[Start of Attachment]

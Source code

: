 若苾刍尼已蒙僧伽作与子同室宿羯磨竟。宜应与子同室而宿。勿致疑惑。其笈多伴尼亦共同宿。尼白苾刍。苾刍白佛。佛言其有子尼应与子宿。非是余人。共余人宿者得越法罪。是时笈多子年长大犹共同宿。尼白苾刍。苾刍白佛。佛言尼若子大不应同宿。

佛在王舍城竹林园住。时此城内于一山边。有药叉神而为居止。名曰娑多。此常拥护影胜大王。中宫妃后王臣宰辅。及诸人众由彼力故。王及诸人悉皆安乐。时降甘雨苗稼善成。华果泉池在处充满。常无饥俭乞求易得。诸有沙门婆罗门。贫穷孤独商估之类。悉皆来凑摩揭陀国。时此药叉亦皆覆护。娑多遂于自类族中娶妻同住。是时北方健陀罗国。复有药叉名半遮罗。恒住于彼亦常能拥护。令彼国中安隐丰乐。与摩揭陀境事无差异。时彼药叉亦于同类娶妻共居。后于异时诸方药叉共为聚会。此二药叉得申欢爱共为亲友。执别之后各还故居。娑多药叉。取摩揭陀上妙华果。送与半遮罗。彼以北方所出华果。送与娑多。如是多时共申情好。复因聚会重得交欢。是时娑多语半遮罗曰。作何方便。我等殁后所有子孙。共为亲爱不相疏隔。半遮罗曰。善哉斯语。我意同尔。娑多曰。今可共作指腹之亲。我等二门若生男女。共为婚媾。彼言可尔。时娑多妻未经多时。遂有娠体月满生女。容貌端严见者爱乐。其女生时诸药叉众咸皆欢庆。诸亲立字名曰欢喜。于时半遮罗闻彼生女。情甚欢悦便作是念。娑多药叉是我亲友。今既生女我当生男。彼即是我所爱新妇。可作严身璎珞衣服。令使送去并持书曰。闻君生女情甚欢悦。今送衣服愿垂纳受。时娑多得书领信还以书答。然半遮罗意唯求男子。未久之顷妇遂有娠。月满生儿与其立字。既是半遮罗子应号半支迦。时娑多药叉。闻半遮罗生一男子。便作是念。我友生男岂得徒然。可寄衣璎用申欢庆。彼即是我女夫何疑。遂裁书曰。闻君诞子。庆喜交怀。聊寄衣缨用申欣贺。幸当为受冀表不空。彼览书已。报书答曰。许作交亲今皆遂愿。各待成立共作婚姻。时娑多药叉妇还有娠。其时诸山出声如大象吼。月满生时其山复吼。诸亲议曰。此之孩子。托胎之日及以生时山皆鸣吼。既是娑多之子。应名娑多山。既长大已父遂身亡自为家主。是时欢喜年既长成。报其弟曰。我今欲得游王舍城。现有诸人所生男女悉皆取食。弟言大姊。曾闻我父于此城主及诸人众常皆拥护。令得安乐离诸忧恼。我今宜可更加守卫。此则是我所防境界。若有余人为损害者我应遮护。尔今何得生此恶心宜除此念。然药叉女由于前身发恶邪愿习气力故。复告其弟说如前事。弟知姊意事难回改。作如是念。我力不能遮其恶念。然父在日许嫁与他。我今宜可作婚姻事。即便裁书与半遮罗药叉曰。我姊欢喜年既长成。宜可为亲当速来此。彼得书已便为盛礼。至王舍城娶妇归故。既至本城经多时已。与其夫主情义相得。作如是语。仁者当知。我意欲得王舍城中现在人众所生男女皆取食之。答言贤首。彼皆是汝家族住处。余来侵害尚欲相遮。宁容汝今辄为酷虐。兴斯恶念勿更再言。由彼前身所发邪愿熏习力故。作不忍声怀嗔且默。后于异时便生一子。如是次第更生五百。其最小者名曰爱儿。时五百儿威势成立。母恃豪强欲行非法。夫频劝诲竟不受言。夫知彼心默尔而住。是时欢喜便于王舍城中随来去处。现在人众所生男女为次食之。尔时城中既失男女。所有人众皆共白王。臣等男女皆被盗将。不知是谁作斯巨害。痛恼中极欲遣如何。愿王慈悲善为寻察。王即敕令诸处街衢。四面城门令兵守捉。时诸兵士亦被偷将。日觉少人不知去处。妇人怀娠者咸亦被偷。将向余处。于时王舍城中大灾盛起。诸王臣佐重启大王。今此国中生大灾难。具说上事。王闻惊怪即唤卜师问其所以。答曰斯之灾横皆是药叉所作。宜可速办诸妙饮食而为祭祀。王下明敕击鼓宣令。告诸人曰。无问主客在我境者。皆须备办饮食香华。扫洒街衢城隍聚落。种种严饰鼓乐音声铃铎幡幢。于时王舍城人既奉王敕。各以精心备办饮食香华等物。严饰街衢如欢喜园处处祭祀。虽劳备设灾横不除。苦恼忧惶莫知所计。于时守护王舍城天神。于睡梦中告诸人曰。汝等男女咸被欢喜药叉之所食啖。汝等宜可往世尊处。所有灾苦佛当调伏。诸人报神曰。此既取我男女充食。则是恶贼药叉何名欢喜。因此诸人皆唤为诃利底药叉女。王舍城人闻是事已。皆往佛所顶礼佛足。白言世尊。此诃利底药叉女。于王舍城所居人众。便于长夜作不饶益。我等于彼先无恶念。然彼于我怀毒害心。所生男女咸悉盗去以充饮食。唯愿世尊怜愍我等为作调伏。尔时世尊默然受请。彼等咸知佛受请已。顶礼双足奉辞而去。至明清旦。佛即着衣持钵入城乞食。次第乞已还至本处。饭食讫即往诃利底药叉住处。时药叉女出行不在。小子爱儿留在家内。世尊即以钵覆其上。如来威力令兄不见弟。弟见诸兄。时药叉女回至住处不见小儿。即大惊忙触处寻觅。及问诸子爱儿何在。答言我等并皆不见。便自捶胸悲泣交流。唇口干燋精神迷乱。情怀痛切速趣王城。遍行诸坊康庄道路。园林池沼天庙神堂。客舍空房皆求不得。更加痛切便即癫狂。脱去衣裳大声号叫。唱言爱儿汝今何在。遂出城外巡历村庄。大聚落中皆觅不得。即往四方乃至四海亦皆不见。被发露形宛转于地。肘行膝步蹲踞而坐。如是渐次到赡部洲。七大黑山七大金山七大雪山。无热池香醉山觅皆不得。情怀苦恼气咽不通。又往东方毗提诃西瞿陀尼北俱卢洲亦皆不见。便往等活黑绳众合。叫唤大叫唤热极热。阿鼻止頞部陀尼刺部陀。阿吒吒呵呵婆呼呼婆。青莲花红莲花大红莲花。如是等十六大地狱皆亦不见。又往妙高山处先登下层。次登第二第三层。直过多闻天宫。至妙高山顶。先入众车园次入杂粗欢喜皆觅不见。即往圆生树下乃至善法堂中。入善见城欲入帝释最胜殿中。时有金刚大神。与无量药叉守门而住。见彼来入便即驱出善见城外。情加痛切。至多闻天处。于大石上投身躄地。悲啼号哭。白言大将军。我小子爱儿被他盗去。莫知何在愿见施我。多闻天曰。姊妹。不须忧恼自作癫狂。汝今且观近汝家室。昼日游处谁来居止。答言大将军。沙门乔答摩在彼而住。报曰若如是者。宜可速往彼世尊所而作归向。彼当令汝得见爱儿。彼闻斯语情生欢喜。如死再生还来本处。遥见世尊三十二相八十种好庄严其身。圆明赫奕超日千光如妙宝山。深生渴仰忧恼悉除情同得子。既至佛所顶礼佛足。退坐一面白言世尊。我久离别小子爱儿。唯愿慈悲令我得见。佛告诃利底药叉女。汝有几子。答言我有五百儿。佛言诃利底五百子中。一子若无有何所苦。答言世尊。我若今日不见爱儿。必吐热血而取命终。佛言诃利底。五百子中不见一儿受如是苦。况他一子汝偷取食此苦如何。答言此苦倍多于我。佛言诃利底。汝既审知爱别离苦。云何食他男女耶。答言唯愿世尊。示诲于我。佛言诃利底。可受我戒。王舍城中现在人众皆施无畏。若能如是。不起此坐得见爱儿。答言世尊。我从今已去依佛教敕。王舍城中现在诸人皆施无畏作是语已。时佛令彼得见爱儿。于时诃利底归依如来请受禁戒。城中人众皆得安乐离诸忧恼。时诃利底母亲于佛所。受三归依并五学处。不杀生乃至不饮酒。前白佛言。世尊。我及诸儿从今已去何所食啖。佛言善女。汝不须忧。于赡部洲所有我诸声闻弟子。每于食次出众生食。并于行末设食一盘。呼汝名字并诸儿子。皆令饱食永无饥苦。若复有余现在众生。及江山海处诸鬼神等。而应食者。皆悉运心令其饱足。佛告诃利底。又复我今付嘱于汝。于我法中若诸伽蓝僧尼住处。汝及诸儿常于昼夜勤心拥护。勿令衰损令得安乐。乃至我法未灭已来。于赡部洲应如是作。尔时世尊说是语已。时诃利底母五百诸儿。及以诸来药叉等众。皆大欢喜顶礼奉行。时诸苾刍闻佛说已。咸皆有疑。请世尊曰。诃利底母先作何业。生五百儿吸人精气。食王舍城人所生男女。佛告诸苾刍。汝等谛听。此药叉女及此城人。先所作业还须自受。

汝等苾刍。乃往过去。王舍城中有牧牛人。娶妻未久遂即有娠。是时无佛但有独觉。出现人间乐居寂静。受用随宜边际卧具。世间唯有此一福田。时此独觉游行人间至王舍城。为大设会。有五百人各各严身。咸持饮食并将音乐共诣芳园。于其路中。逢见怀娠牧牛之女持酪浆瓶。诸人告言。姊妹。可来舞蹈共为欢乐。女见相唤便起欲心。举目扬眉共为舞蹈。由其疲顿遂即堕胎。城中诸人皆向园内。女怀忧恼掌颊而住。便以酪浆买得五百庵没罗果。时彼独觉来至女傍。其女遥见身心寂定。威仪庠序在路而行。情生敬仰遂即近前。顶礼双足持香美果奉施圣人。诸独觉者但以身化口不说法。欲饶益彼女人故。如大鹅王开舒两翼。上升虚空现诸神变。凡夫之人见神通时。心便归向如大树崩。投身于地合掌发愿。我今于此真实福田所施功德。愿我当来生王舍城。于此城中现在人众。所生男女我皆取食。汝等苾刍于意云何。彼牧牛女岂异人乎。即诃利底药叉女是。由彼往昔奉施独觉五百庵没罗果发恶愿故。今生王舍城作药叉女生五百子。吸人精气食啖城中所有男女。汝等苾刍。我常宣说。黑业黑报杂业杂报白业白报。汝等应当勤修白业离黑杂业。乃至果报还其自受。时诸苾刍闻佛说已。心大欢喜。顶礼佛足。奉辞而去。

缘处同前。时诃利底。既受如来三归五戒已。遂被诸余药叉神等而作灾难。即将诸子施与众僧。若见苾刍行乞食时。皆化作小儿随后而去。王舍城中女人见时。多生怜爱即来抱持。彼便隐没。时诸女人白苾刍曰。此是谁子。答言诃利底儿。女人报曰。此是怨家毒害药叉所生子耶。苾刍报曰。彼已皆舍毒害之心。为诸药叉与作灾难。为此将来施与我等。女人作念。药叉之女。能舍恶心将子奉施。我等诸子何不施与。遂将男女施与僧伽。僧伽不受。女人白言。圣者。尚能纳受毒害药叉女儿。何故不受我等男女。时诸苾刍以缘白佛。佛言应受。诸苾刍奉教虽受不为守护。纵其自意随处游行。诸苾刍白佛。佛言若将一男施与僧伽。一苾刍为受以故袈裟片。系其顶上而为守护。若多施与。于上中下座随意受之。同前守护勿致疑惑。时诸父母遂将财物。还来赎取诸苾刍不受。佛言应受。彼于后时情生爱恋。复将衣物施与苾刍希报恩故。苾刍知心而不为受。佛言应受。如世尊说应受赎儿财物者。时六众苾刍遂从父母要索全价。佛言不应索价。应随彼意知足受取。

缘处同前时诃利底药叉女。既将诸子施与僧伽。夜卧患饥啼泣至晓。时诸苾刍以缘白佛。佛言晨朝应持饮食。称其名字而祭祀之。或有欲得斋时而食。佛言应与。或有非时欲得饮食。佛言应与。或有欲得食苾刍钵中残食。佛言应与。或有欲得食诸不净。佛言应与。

[End of Attachment]

What you have to do. Write out each line above that contains the word "时诸苾刍以缘白佛".

The completed task.
缘处同前。时诃利底。既受如来三归五戒已。遂被诸余药叉神等而作灾难。即将诸子施与众僧。若见苾刍行乞食时。皆化作小儿随后而去。王舍城中女人见时。多生怜爱即来抱持。彼便隐没。时诸女人白苾刍曰。此是谁子。答言诃利底儿。女人报曰。此是怨家毒害药叉所生子耶。苾刍报曰。彼已皆舍毒害之心。为诸药叉与作灾难。为此将来施与我等。女人作念。药叉之女。能舍恶心将子奉施。我等诸子何不施与。遂将男女施与僧伽。僧伽不受。女人白言。圣者。尚能纳受毒害药叉女儿。何故不受我等男女。时诸苾刍以缘白佛。佛言应受。诸苾刍奉教虽受不为守护。纵其自意随处游行。诸苾刍白佛。佛言若将一男施与僧伽。一苾刍为受以故袈裟片。系其顶上而为守护。若多施与。于上中下座随意受之。同前守护勿致疑惑。时诸父母遂将财物。还来赎取诸苾刍不受。佛言应受。彼于后时情生爱恋。复将衣物施与苾刍希报恩故。苾刍知心而不为受。佛言应受。如世尊说应受赎儿财物者。时六众苾刍遂从父母要索全价。佛言不应索价。应随彼意知足受取。
缘处同前时诃利底药叉女。既将诸子施与僧伽。夜卧患饥啼泣至晓。时诸苾刍以缘白佛。佛言晨朝应持饮食。称其名字而祭祀之。或有欲得斋时而食。佛言应与。或有非时欲得饮食。佛言应与。或有欲得食苾刍钵中残食。佛言应与。或有欲得食诸不净。佛言应与。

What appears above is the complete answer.